Sunday, September 25, 2011

Club Flyers and Invites from 1970s and 1980s: Part 4

Text (c) Robert Barry Francos, 2011
Images are owned by the artists
Also, images can be enlarged by clicking on them.

As stated in an earlier blog, throughout the years I have collected flyers, especially from the 1970s and '80s. Many were sent to me directly by the bands while I was publishing FFanzeen. Below are some scans I made from my personal collection, in no particular order. I did see many of them, but not all, and I will comment on them from time to time. Note that I do not financially profit off of publishing them, but only do so to honor the work that was involved, and for archival purposes.


Desperate Teenage Lovedolls was possibly one of the first hardcore fiction films to be released. Actually, its first incarnation was as the VHS-only Desperate Teenage Runaways, which they had to legally change the name due to the growing popularity of the Runaways (yes, I own a copy).

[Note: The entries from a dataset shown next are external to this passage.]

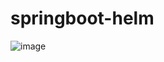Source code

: # springboot-helm

![image](https://user-images.githubusercontent.com/54719289/116109764-00ecbd00-a6ad-11eb-9252-4833a147812d.png)
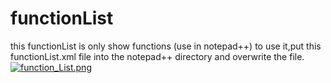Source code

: # functionList
this functionList is only show functions (use in notepad++)
to use it,put this functionList.xml file into the notepad++ directory and overwrite the  file.
[![function_List.png](https://s5.postimg.cc/vg9206ux3/function_List.png)](https://postimg.cc/image/xktf19wjn/)
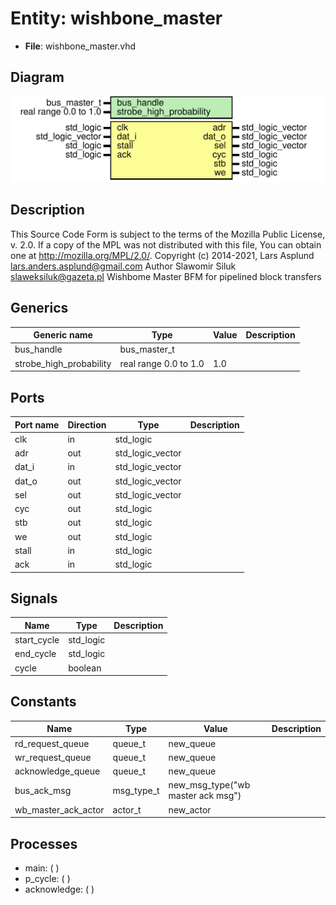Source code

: # Entity: wishbone_master

- **File**: wishbone_master.vhd
## Diagram

![Diagram](wishbone_master.svg "Diagram")
## Description

This Source Code Form is subject to the terms of the Mozilla Public
License, v. 2.0. If a copy of the MPL was not distributed with this file,
You can obtain one at http://mozilla.org/MPL/2.0/.
Copyright (c) 2014-2021, Lars Asplund lars.anders.asplund@gmail.com
Author Slawomir Siluk slaweksiluk@gazeta.pl
Wishbome Master BFM for pipelined block transfers
## Generics

| Generic name            | Type                  | Value | Description |
| ----------------------- | --------------------- | ----- | ----------- |
| bus_handle              | bus_master_t          |       |             |
| strobe_high_probability | real range 0.0 to 1.0 | 1.0   |             |
## Ports

| Port name | Direction | Type             | Description |
| --------- | --------- | ---------------- | ----------- |
| clk       | in        | std_logic        |             |
| adr       | out       | std_logic_vector |             |
| dat_i     | in        | std_logic_vector |             |
| dat_o     | out       | std_logic_vector |             |
| sel       | out       | std_logic_vector |             |
| cyc       | out       | std_logic        |             |
| stb       | out       | std_logic        |             |
| we        | out       | std_logic        |             |
| stall     | in        | std_logic        |             |
| ack       | in        | std_logic        |             |
## Signals

| Name        | Type      | Description |
| ----------- | --------- | ----------- |
| start_cycle | std_logic |             |
| end_cycle   | std_logic |             |
| cycle       | boolean   |             |
## Constants

| Name                | Type       | Value                              | Description |
| ------------------- | ---------- | ---------------------------------- | ----------- |
| rd_request_queue    | queue_t    |  new_queue                         |             |
| wr_request_queue    | queue_t    |  new_queue                         |             |
| acknowledge_queue   | queue_t    |  new_queue                         |             |
| bus_ack_msg         | msg_type_t |  new_msg_type("wb master ack msg") |             |
| wb_master_ack_actor | actor_t    |  new_actor                         |             |
## Processes
- main: (  )
- p_cycle: (  )
- acknowledge: (  )
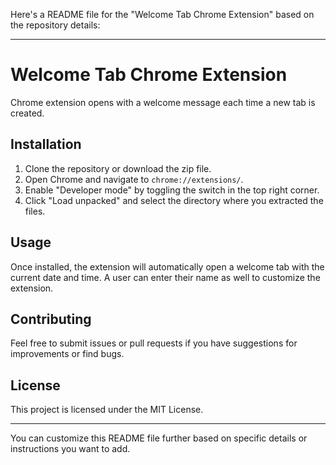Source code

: Here's a README file for the "Welcome Tab Chrome Extension" based on the repository details:

---

# Welcome Tab Chrome Extension

Chrome extension opens with a welcome message each time a new tab is created.

## Installation

1. Clone the repository or download the zip file.
2. Open Chrome and navigate to `chrome://extensions/`.
3. Enable "Developer mode" by toggling the switch in the top right corner.
4. Click "Load unpacked" and select the directory where you extracted the files.

## Usage

Once installed, the extension will automatically open a welcome tab with the current date and time. 
A user can enter their name as well to customize the extension.


## Contributing

Feel free to submit issues or pull requests if you have suggestions for improvements or find bugs.

## License

This project is licensed under the MIT License.

---

You can customize this README file further based on specific details or instructions you want to add.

The film was pretty bad, and starred or had cameos by many local So-Cali scenesters (similarly, as did the British Jubilee). When the film came out in larger format, it was shown on the big screen for the first time on the East Coast at Danceteria. The opening bands, Adrenalin O.D. (aka AOD) and White Flag were powerhouse hardcore acts. It was a fun night, for sure.

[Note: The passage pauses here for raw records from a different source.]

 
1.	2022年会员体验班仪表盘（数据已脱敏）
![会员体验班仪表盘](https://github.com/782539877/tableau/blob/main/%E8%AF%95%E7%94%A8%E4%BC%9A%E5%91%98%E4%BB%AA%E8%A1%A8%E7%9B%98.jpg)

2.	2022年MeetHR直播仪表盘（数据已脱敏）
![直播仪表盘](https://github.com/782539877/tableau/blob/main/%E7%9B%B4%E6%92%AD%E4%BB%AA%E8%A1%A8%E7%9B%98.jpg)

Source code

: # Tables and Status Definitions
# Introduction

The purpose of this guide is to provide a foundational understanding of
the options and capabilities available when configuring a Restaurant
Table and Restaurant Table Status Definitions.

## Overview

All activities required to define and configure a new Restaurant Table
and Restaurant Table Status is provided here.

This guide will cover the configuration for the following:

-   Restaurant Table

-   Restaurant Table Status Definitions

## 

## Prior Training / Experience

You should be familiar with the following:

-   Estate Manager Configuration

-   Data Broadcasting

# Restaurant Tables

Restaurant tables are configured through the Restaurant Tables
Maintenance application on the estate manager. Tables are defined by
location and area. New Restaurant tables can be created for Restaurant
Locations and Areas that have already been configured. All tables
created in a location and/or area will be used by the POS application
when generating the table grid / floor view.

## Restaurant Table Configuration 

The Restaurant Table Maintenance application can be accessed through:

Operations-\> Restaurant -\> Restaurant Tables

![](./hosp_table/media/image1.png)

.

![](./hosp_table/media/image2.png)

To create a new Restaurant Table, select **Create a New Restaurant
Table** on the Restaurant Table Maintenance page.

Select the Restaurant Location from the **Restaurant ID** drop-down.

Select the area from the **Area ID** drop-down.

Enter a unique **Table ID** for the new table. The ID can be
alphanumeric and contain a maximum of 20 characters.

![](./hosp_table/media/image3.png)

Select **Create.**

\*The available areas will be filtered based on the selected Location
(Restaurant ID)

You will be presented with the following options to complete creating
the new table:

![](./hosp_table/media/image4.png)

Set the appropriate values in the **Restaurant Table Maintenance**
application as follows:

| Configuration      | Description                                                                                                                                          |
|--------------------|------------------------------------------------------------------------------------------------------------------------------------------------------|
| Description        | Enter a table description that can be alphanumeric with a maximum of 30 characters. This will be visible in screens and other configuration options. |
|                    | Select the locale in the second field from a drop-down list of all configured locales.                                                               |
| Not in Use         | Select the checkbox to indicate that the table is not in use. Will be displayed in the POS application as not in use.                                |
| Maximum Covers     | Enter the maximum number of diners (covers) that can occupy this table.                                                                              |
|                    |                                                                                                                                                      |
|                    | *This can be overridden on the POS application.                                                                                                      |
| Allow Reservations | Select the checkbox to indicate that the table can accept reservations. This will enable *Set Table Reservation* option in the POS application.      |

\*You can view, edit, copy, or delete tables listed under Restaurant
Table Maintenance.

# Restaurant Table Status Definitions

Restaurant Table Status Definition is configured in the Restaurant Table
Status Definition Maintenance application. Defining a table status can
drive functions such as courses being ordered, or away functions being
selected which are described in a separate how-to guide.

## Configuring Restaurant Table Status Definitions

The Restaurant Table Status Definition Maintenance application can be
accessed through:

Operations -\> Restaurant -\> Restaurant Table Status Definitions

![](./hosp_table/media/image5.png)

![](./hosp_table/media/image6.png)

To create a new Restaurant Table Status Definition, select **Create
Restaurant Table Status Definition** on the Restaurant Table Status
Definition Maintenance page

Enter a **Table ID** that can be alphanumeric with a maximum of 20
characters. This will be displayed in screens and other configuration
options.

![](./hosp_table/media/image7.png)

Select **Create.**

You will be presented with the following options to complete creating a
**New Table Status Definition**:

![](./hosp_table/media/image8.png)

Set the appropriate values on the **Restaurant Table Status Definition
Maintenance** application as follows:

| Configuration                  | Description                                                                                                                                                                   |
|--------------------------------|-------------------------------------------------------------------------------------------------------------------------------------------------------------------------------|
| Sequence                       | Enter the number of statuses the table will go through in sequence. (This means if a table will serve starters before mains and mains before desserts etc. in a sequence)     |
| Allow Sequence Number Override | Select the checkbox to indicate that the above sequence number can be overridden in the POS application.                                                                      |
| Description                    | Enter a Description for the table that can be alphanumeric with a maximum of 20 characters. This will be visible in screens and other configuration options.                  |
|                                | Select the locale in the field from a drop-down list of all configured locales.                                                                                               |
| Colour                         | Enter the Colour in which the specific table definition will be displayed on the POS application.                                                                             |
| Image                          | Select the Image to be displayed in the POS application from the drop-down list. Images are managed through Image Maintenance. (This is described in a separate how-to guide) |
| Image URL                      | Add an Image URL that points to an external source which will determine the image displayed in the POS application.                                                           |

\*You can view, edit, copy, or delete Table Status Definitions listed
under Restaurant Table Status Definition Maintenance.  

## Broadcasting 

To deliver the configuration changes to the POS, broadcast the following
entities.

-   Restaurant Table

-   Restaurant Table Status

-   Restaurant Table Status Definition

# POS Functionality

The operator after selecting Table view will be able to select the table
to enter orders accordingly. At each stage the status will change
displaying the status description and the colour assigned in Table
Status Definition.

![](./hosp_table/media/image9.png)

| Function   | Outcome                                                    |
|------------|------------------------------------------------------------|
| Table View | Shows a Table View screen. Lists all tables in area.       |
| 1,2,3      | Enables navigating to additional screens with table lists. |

Not only did Donny Fury do sound at CBGBs and have an inexpensive basement practice studio for local bands not far from the club, but he also fronted the Donny Fury Band. We did an article about him/them in FFanzeen, but I never actually saw the band perform. This show was not on his home turf, but deep in Brooklyn, around Caransie (definitely not the so-called cool, hipster part of the Borough of Kings where the clubs are now), at the famed Zappaz. I frequented the club a few times, occasionally clashing with the Tony Manero wannabes on the corner. Anyway, the photo collage on the flyer is excellent.

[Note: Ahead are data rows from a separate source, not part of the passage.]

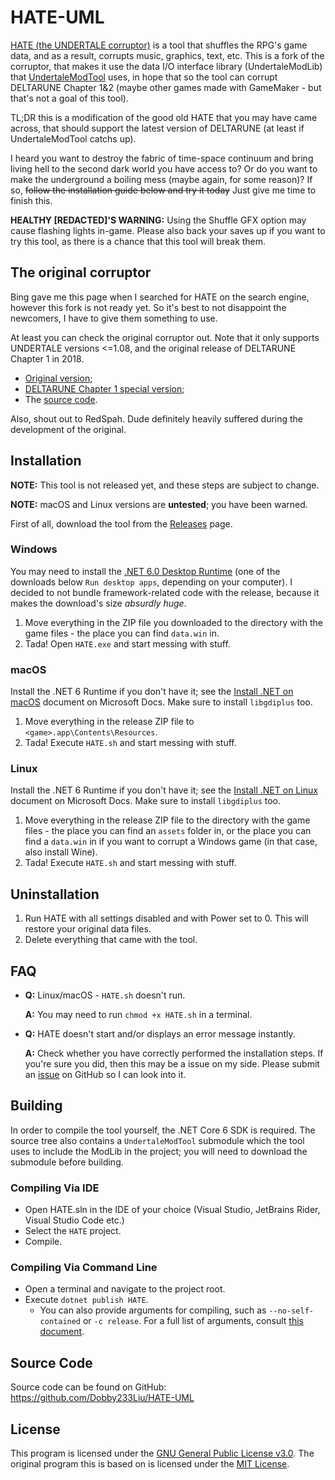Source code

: # HATE-UML

[HATE (the UNDERTALE corruptor)](https://www.reddit.com/r/Undertale/comments/41lb16/hate_the_undertale_corruptor/) is a tool that shuffles the RPG's game data, and as a result, corrupts music, graphics, text, etc. This is a fork of the corruptor, that makes it use the data I/O interface library (UndertaleModLib) that [UndertaleModTool](https://github.com/krzys-h/UndertaleModTool) uses, in hope that so the tool can corrupt DELTARUNE Chapter 1&2 (maybe other games made with GameMaker - but that's not a goal of this tool).

TL;DR this is a modification of the good old HATE that you may have came across, that should support the latest version of DELTARUNE (at least if UndertaleModTool catchs up).

I heard you want to destroy the fabric of time-space continuum and bring living hell to the second dark world you have access to? Or do you want to make the underground a boiling mess (maybe again, for some reason)? If so, ~~follow the installation guide below and try it today~~ Just give me time to finish this.

**HEALTHY \[REDACTED]'S WARNING:** Using the Shuffle GFX option may cause flashing lights in-game. Please also back your saves up if you want to try this tool, as there is a chance that this tool will break them.

## The original              corruptor

Bing gave me this page when I searched for HATE on the search engine, however this fork is not ready yet.
So it's best to not disappoint the newcomers, I have to give them something to use.

At least you can check the original corruptor out. Note that it only supports UNDERTALE versions <=1.08, and the original release of DELTARUNE Chapter 1 in 2018.

* [Original version](https://www.reddit.com/r/Undertale/comments/41lb16/hate_the_undertale_corruptor/);
* [DELTARUNE Chapter 1 special version](https://www.reddit.com/r/Deltarune/comments/9v1vd7/hate_the_deltarune_corruptor/);
* The [source code](https://github.com/RedSpah/HATE).

Also, shout out to RedSpah. Dude definitely heavily suffered during the development of the original.

## Installation

**NOTE:** This tool is not released yet, and these steps are subject to change.

**NOTE:** macOS and Linux versions are **untested**; you have been warned.

First of all, download the tool from the [Releases](https://github.com/Dobby233Liu/HATE-UML/releases) page.

### Windows

You may need to install the [.NET 6.0 Desktop Runtime](https://dotnet.microsoft.com/en-us/download/dotnet/6.0/runtime) (one of the downloads below `Run desktop apps`, depending on your computer). I decided to not bundle framework-related code with the release, because it makes the download's size *absurdly huge*.

1. Move everything in the ZIP file you downloaded to the directory with the game files - the place you can find `data.win` in.
2. Tada! Open `HATE.exe` and start messing with stuff.

### macOS

Install the .NET 6 Runtime if you don't have it; see the [Install .NET on macOS](https://docs.microsoft.com/en-us/dotnet/core/install/macos) document on Microsoft Docs.
Make sure to install `libgdiplus` too.

1. Move everything in the release ZIP file to `<game>.app\Contents\Resources`.
2. Tada! Execute `HATE.sh` and start messing with stuff.

### Linux

Install the .NET 6 Runtime if you don't have it; see the [Install .NET on Linux](https://docs.microsoft.com/en-us/dotnet/core/install/linux) document on Microsoft Docs.
Make sure to install `libgdiplus` too.

1. Move everything in the release ZIP file to the directory with the game files - the place you can find an `assets` folder in, or the place you can find a `data.win` in if you want to corrupt a Windows game (in that case, also install Wine).
2. Tada! Execute `HATE.sh` and start messing with stuff.

## Uninstallation

1. Run HATE with all settings disabled and with Power set to 0. This will restore your original data files.
2. Delete everything that came with the tool.

## FAQ

* **Q:** Linux/macOS - `HATE.sh` doesn't run.

    **A:** You may need to run `chmod +x HATE.sh` in a terminal.

* **Q:** HATE doesn't start and/or displays an error message instantly.

    **A:** Check whether you have correctly performed the installation steps. If you're sure you did, then this may be a issue on my side. Please submit an [issue](https://github.com/Dobby233Liu/HATE-UML/issues) on GitHub so I can look into it.

## Building

In order to compile the tool yourself, the .NET Core 6 SDK is required. The source tree also contains a `UndertaleModTool` submodule which the tool uses to include the ModLib in the project; you will need to download the submodule before building.

### Compiling Via IDE

* Open HATE.sln in the IDE of your choice (Visual Studio, JetBrains Rider, Visual Studio Code etc.)
* Select the `HATE` project.
* Compile.

### Compiling Via Command Line

* Open a terminal and navigate to the project root.
* Execute `dotnet publish HATE`.
  * You can also provide arguments for compiling, such as `--no-self-contained` or `-c release`.
    For a full list of arguments, consult [this document](https://docs.microsoft.com/dotnet/core/tools/dotnet-publish).

## Source Code

Source code can be found on GitHub:
https://github.com/Dobby233Liu/HATE-UML

## License

This program is licensed under the [GNU General Public License v3.0](COPYING.txt).
The original program this is based on is licensed under the [MIT License](LICENSE.MIT.txt).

Though invited to this mainstream rock Press Conference held at the Hard Rock CafĂ©, I didn’t go. WNEW was the classic rock station, and I just wasn’t interested in whomever they would invite. I had been to a similar one for the USO in 1980 with Stephen Stills, and members of Kansas, America, and Cheap Trick, among others. With the exception of the CT… yawn. Now if the Ramones would have been there, that would have been another story.

Though I don’t actually know much about Johnny Jewel, I’m fond of the Television song they were named after. Feel free to let me know if you were at this Ritz gig, and if they found their little wing head.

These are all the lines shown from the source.